LISTED RECORDS Start Marker
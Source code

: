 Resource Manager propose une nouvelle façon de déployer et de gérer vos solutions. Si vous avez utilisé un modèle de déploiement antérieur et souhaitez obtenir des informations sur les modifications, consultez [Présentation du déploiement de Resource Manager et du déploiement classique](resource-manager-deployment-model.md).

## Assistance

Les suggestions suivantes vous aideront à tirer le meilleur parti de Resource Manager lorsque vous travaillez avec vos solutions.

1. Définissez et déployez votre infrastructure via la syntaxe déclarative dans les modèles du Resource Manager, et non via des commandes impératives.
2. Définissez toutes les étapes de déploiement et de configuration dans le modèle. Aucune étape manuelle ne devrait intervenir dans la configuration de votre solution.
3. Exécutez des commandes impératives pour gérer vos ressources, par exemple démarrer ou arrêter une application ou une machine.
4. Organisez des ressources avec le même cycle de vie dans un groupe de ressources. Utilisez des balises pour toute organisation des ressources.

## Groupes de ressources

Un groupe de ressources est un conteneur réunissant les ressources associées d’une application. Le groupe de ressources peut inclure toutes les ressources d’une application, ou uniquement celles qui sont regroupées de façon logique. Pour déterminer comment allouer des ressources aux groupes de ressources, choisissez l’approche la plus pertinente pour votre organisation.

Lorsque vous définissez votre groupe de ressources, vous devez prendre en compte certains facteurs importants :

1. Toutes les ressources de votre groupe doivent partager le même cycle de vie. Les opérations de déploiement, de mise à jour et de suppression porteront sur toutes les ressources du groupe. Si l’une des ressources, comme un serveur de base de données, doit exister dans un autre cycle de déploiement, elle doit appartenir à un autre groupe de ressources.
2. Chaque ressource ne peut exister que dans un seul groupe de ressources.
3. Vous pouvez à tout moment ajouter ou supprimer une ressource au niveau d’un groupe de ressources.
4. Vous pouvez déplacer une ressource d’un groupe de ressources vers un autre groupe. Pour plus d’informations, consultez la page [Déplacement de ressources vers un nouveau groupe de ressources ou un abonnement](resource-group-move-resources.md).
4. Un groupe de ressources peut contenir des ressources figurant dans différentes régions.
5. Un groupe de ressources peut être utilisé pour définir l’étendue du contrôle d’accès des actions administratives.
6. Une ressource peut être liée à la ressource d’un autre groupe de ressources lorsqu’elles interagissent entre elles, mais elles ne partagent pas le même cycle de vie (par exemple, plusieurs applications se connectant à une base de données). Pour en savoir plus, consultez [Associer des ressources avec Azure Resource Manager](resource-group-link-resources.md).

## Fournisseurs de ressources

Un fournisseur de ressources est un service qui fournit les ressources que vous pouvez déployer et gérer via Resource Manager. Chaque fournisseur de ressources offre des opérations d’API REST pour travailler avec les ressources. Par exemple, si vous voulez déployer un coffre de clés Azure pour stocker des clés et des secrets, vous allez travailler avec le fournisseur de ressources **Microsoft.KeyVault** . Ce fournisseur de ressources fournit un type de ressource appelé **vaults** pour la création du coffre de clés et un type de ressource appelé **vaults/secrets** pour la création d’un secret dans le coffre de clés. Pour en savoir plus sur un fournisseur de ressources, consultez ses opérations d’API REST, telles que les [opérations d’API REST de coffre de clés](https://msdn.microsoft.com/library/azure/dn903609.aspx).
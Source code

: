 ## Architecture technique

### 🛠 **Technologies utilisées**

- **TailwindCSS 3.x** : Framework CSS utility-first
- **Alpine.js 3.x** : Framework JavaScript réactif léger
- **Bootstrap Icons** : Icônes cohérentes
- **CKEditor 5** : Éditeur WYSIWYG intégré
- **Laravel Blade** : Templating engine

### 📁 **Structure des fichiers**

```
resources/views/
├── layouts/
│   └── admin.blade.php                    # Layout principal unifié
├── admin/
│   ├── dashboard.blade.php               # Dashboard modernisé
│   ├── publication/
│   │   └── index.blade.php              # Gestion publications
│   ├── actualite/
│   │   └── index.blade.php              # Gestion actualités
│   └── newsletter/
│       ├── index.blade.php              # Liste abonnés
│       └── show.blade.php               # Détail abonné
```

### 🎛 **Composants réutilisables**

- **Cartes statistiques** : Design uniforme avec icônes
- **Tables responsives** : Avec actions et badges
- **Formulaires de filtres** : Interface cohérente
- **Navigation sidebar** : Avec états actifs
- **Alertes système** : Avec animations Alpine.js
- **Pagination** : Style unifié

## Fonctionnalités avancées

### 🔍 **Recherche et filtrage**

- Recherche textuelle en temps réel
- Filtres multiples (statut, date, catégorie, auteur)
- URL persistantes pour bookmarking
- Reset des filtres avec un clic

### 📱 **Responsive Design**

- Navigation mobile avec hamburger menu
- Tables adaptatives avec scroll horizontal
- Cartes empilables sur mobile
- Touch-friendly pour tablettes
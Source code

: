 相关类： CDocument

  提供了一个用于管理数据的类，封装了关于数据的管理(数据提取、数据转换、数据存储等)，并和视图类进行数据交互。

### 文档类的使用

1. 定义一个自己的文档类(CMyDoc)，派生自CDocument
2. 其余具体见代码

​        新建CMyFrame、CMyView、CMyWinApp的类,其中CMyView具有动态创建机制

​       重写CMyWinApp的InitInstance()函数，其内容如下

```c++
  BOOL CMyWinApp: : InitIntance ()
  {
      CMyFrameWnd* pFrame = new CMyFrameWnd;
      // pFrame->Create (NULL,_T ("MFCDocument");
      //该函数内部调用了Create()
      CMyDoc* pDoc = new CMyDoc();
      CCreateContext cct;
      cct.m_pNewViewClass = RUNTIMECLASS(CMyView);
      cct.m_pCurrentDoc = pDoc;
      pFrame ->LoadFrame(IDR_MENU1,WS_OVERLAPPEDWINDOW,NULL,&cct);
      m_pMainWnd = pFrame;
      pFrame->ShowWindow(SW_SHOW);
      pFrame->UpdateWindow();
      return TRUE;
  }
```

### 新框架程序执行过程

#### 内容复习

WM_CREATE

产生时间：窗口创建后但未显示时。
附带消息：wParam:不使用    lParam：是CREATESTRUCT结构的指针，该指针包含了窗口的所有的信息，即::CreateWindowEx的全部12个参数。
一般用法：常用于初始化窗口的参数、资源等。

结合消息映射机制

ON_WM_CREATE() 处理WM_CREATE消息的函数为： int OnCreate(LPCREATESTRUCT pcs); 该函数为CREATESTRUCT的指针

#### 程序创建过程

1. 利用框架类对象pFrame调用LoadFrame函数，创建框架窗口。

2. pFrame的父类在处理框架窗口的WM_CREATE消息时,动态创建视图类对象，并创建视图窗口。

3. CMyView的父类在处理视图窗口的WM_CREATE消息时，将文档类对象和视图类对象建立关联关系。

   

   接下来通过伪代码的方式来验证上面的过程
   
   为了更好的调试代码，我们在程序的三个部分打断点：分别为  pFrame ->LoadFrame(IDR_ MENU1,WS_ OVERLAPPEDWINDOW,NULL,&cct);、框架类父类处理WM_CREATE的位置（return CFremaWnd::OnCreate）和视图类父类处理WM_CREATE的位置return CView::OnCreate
LISTED RECORDS End Marker
Tally the lines in the records that contain the word "pouvez"; the answer is that number and nothing more.

# RESPONSE TO THE EXERCISE
3